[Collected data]
════════════════════

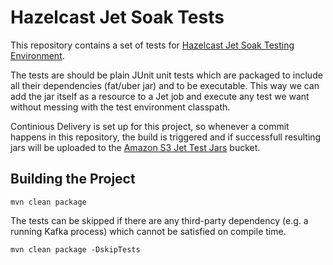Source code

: # Hazelcast Jet Soak Tests

This repository contains a set of tests for [Hazelcast Jet Soak Testing Environment](https://github.com/hazelcast/hazelcast-jet-ansible).

The tests are should be plain JUnit unit tests which are packaged to include all their dependencies (fat/uber jar) and to be executable. This way we can add the jar itself as a resource to a Jet job and execute any test we want without messing with the test environment classpath.

Continious Delivery is set up for this project, so whenever a commit happens in this repository, the build is triggered and if successfull resulting jars will be uploaded to the [Amazon S3 Jet Test Jars](http://s3.amazonaws.com/jet-test-jars) bucket.

## Building the Project

```
mvn clean package
```

The tests can be skipped if there are any third-party dependency (e.g. a running Kafka process) which cannot be satisfied on compile time.

```
mvn clean package -DskipTests
``` 

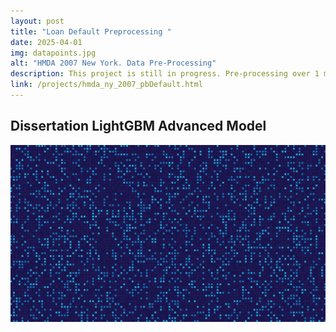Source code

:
 ```yaml
---
layout: post
title: "Loan Default Preprocessing "
date: 2025-04-01
img: datapoints.jpg
alt: "HMDA 2007 New York. Data Pre-Processing"
description: This project is still in progress. Pre-processing over 1 million dataset records as we analyze and interrogate the data. The ultimate goal is to provide the best feature possible for model's input.
link: /projects/hmda_ny_2007_pbDefault.html
---
```


<h2>Dissertation LightGBM Advanced Model</h2>

<a href="/projects/hmda_ny_2007_pbDefault.html" target="_blank">
  <img src="/img/portfolio/datapoints.jpg" alt="Open PDF">
</a>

════════════════════

What you have to do:
Retyping should start at the first line of the data above and stop after the line with "This repository contains", and no picture should be included.

Solution to the exercise:
Source code

: # Hazelcast Jet Soak Tests

This repository contains a set of tests for [Hazelcast Jet Soak Testing Environment](https://github.com/hazelcast/hazelcast-jet-ansible).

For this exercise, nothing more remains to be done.